■ **Work item**
Below are some entries. Count the lines where "opencv" appears and state only that number.

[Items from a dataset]
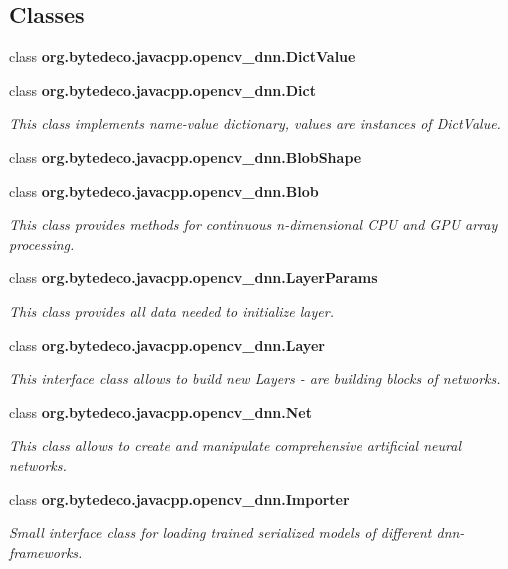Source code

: \subsection*{Classes}
\begin{DoxyCompactItemize}
\item 
class {\bfseries org.\+bytedeco.\+javacpp.\+opencv\+\_\+dnn.\+Dict\+Value}
\item 
class {\bfseries org.\+bytedeco.\+javacpp.\+opencv\+\_\+dnn.\+Dict}
\begin{DoxyCompactList}\small\item\em This class implements name-\/value dictionary, values are instances of Dict\+Value. \end{DoxyCompactList}\item 
class {\bfseries org.\+bytedeco.\+javacpp.\+opencv\+\_\+dnn.\+Blob\+Shape}
\item 
class {\bfseries org.\+bytedeco.\+javacpp.\+opencv\+\_\+dnn.\+Blob}
\begin{DoxyCompactList}\small\item\em This class provides methods for continuous n-\/dimensional C\+PU and G\+PU array processing. \end{DoxyCompactList}\item 
class {\bfseries org.\+bytedeco.\+javacpp.\+opencv\+\_\+dnn.\+Layer\+Params}
\begin{DoxyCompactList}\small\item\em This class provides all data needed to initialize layer. \end{DoxyCompactList}\item 
class {\bfseries org.\+bytedeco.\+javacpp.\+opencv\+\_\+dnn.\+Layer}
\begin{DoxyCompactList}\small\item\em This interface class allows to build new Layers -\/ are building blocks of networks. \end{DoxyCompactList}\item 
class {\bfseries org.\+bytedeco.\+javacpp.\+opencv\+\_\+dnn.\+Net}
\begin{DoxyCompactList}\small\item\em This class allows to create and manipulate comprehensive artificial neural networks. \end{DoxyCompactList}\item 
class {\bfseries org.\+bytedeco.\+javacpp.\+opencv\+\_\+dnn.\+Importer}
\begin{DoxyCompactList}\small\item\em Small interface class for loading trained serialized models of different dnn-\/frameworks. \end{DoxyCompactList}\end{DoxyCompactItemize}
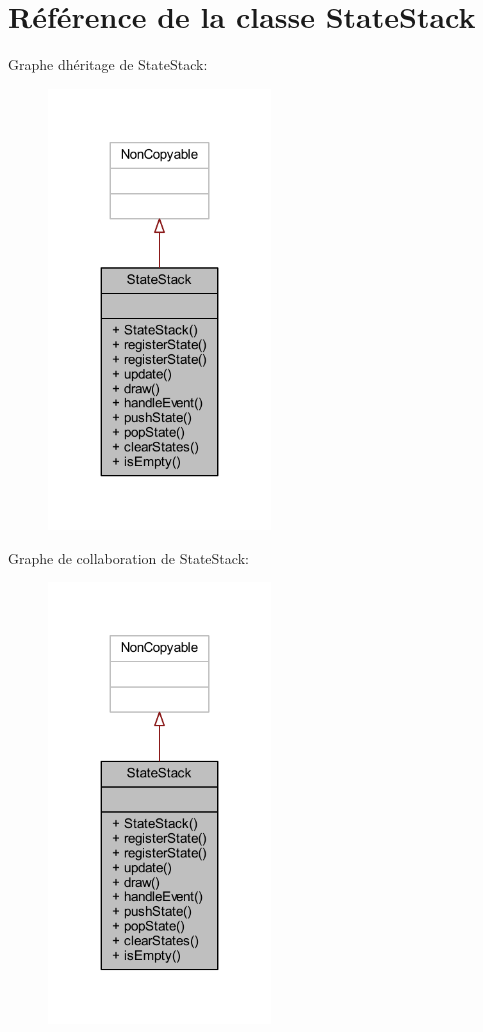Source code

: \hypertarget{class_state_stack}{}\section{Référence de la classe State\+Stack}
\label{class_state_stack}


Graphe d\textquotesingle{}héritage de State\+Stack\+:\nopagebreak
\begin{figure}[H]
\begin{center}
\leavevmode
\includegraphics[width=167pt]{class_state_stack__inherit__graph}
\end{center}
\end{figure}


Graphe de collaboration de State\+Stack\+:\nopagebreak
\begin{figure}[H]
\begin{center}
\leavevmode
\includegraphics[width=167pt]{class_state_stack__coll__graph}
\end{center}
\end{figure}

■ **Response for this exercise**
8